SUPPLIED MATERIAL –
☆ ☆ ☆
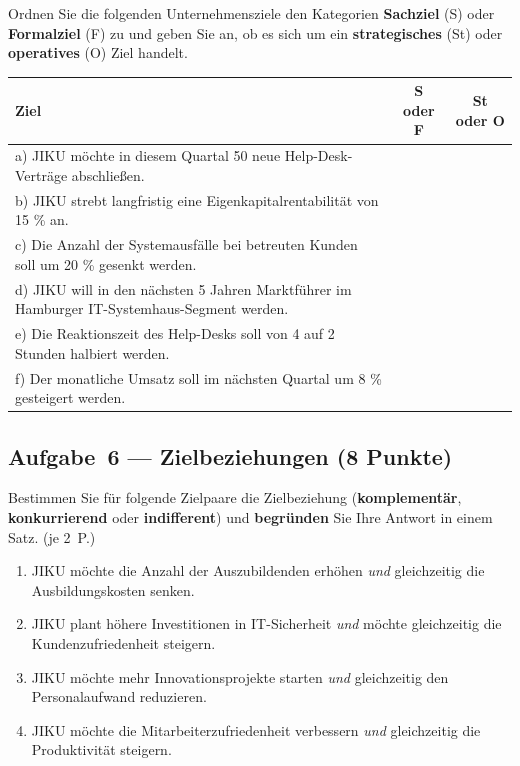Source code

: \documentclass[11pt, a4paper]{article}
\begin{document}
Ordnen Sie die folgenden Unternehmensziele den Kategorien \textbf{Sachziel} (S) oder
\textbf{Formalziel} (F) zu und geben Sie an, ob es sich um ein \textbf{strategisches} (St)
oder \textbf{operatives} (O) Ziel handelt.

\bigskip

\noindent
\begin{tabular}{|p{9cm}|c|c|}
\hline
\textbf{Ziel} & \textbf{S oder F} & \textbf{St oder O}\\
\hline
a) JIKU möchte in diesem Quartal 50 neue Help-Desk-Verträge abschließen. & & \\[0.5cm]
\hline
b) JIKU strebt langfristig eine Eigenkapitalrentabilität von 15 \% an. & & \\[0.5cm]
\hline
c) Die Anzahl der Systemausfälle bei betreuten Kunden soll um 20 \% gesenkt werden. & & \\[0.5cm]
\hline
d) JIKU will in den nächsten 5 Jahren Marktführer im Hamburger IT-Systemhaus-Segment werden. & & \\[0.5cm]
\hline
e) Die Reaktionszeit des Help-Desks soll von 4 auf 2 Stunden halbiert werden. & & \\[0.5cm]
\hline
f) Der monatliche Umsatz soll im nächsten Quartal um 8 \% gesteigert werden. & & \\[0.5cm]
\hline
\end{tabular}

\bigskip

\subsection*{Aufgabe~6 --- Zielbeziehungen (8 Punkte)}

Bestimmen Sie für folgende Zielpaare die Zielbeziehung (\textbf{komplementär},
\textbf{konkurrierend} oder \textbf{indifferent}) und \textbf{begründen} Sie Ihre
Antwort in einem Satz. \hfill (je 2~P.)

\begin{enumerate}[label=(\alph*)]
  \item JIKU möchte die Anzahl der Auszubildenden erhöhen \emph{und} gleichzeitig die
  Ausbildungskosten senken.

  \vspace{2.5cm}

  \item JIKU plant höhere Investitionen in IT-Sicherheit \emph{und} möchte gleichzeitig
  die Kundenzufriedenheit steigern.

  \vspace{2.5cm}

  \item JIKU möchte mehr Innovationsprojekte starten \emph{und} gleichzeitig den
  Personalaufwand reduzieren.

  \vspace{2.5cm}

  \item JIKU möchte die Mitarbeiterzufriedenheit verbessern \emph{und} gleichzeitig
  die Produktivität steigern.

  \vspace{2.5cm}
\end{enumerate}
\end{document}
☆ ☆ ☆
BRIEF –
Work out how many lines of the entries contain the word "soll", and answer with that number alone.

SOLUTION TO THE EXERCISE –
3